[Problem]
If a line in the material below has the string "https", copy it out.

[Available data]
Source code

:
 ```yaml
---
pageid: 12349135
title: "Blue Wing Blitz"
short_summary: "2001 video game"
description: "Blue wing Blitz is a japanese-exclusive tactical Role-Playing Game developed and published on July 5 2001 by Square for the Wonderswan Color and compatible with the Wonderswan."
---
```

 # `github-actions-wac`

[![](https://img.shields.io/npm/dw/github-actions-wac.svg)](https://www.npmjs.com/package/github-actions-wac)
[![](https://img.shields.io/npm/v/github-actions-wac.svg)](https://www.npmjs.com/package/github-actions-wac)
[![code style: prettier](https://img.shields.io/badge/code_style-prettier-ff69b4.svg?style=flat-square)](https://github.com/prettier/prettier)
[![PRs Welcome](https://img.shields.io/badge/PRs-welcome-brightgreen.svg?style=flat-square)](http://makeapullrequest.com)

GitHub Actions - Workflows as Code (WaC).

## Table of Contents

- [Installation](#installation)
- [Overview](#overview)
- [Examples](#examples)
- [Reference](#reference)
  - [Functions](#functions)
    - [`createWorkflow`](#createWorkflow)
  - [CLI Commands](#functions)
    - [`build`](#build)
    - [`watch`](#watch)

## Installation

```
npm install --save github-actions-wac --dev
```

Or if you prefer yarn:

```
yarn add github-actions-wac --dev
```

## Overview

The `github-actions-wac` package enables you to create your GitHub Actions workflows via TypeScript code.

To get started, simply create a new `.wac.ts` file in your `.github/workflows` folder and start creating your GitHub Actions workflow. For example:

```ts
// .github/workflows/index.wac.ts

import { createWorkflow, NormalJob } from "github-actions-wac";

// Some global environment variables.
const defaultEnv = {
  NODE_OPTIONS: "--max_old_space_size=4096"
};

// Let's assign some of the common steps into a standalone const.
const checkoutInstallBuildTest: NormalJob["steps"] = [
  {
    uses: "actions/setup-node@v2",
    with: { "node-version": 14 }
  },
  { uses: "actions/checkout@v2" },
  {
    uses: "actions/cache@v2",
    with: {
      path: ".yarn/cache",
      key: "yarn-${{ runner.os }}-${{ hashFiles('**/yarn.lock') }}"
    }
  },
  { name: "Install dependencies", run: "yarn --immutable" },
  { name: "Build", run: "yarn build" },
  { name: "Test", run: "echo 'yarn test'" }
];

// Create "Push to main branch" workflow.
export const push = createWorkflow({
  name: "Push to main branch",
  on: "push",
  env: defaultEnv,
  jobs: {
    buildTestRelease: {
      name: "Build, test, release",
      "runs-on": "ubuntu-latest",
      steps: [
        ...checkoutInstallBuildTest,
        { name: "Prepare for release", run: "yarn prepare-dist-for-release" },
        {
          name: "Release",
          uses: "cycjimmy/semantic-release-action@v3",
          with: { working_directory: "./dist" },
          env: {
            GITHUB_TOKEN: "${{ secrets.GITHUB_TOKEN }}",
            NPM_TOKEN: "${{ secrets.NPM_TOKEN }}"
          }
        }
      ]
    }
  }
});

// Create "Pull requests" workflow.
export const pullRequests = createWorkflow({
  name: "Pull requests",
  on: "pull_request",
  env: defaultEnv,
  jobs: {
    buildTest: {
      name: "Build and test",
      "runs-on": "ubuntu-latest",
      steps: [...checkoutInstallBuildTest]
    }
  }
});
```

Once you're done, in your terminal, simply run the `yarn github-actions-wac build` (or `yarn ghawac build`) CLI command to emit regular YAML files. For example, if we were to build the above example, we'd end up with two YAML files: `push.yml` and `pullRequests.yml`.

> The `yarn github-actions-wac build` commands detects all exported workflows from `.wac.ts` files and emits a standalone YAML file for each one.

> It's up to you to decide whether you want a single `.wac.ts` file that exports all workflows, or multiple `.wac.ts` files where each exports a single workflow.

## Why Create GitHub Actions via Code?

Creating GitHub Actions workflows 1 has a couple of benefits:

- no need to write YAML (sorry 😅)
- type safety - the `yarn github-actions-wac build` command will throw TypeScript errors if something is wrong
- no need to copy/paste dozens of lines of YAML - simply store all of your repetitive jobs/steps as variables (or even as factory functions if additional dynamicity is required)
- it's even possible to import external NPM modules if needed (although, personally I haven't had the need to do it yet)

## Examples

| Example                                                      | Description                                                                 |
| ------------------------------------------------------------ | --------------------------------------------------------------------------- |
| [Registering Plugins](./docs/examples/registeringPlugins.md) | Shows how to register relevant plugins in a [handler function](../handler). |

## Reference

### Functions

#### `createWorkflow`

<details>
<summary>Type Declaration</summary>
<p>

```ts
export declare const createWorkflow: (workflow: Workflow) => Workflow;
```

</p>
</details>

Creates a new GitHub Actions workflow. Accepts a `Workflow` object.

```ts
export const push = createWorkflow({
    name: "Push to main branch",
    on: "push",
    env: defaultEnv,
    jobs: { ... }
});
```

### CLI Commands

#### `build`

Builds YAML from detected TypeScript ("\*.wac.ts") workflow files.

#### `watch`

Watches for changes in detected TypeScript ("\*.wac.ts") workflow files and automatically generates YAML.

[Response]
[![](https://img.shields.io/npm/dw/github-actions-wac.svg)](https://www.npmjs.com/package/github-actions-wac)
[![](https://img.shields.io/npm/v/github-actions-wac.svg)](https://www.npmjs.com/package/github-actions-wac)
[![code style: prettier](https://img.shields.io/badge/code_style-prettier-ff69b4.svg?style=flat-square)](https://github.com/prettier/prettier)
[![PRs Welcome](https://img.shields.io/badge/PRs-welcome-brightgreen.svg?style=flat-square)](http://makeapullrequest.com)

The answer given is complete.